Numéro 1 - 2016 par Renaud De Backer

février 2016

L’actualité des der­niers mois nous l’a rap­pe­lé — plans hiver­naux, construc­tion de dis­po­si­tifs anti-sdf, arrêts à l’encontre de la men­di­ci­té (avec l’annulation récente de l’un de ceux-ci par le Conseil d’État), décès, ou encore célé­bra­tion des « morts de la rue » —, l’action publique en matière de sans-abrisme n’échappe pas au balan­ce­ment conti­nuel entre la pitié et la potence, […]

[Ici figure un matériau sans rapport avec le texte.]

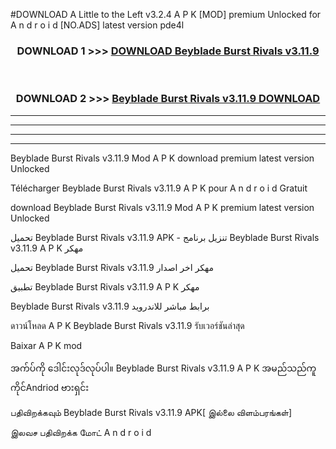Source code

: #DOWNLOAD A Little to the Left v3.2.4 A P K [MOD] premium Unlocked for A n d r o i d [NO.ADS] latest version pde4l 



<div align="center">

<h3>DOWNLOAD 1 >>> <a href="https://getmod1.web.app/?judule=Btd Battles">DOWNLOAD Beyblade Burst Rivals v3.11.9</a></h3><br>

<h3>DOWNLOAD 2 >>> <a href="https://getmod1.web.app/?judule=Btd Battles">Beyblade Burst Rivals v3.11.9 DOWNLOAD </a></h3>

</div>


----------------------------------------------------------

----------------------------------------------------------

----------------------------------------------------------

----------------------------------------------------------


Beyblade Burst Rivals v3.11.9 Mod A P K download premium latest version Unlocked

Télécharger Beyblade Burst Rivals v3.11.9 A P K pour A n d r o i d Gratuit

download Beyblade Burst Rivals v3.11.9 Mod A P K premium latest version Unlocked

تحميل Beyblade Burst Rivals v3.11.9 APK - تنزيل برنامج Beyblade Burst Rivals v3.11.9 A P K مهكر

تحميل Beyblade Burst Rivals v3.11.9 مهكر اخر اصدار

تطبيق Beyblade Burst Rivals v3.11.9 A P K مهكر

Beyblade Burst Rivals v3.11.9 برابط مباشر للاندرويد

ดาวน์โหลด A P K Beyblade Burst Rivals v3.11.9 รับเวอร์ชันล่าสุด

Baixar A P K mod

အက်ပ်ကို ဒေါင်းလုဒ်လုပ်ပါ။ Beyblade Burst Rivals v3.11.9 A P K အမည်သည်ကူကိုင်Andriod ဗားရှင်း

பதிவிறக்கவும் Beyblade Burst Rivals v3.11.9 APK[ இல்லை விளம்பரங்கள்] 
 
இலவச பதிவிறக்க மோட் A n d r o i d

L’actualité des der­niers mois nous l’a rap­pe­lé — plans hiver­naux, construc­tion de dis­po­si­tifs anti-sdf, arrêts à l’encontre de la men­di­ci­té (avec l’annulation récente de l’un de ceux-ci par le Conseil d’État), décès, ou encore célé­bra­tion des « morts de la rue » —, l’action publique en matière de sans-abrisme n’échappe pas au balan­ce­ment conti­nuel entre la pitié et la potence, ambi­va­lence récur­rente au sein de l’action publique dans le champ de l’action sociale1. Si l’on admet que les poli­tiques publiques se construisent, au moins en par­tie, à tra­vers une dyna­mique de construc­tion sociale2, il est inté­res­sant de s’interroger sur les matrices cog­ni­tives et nor­ma­tives en vigueur qui impulsent les poli­tiques publiques en matière de sans-abrisme et, plus par­ti­cu­liè­re­ment, sur les ini­tia­tives qui tentent de les dépasser.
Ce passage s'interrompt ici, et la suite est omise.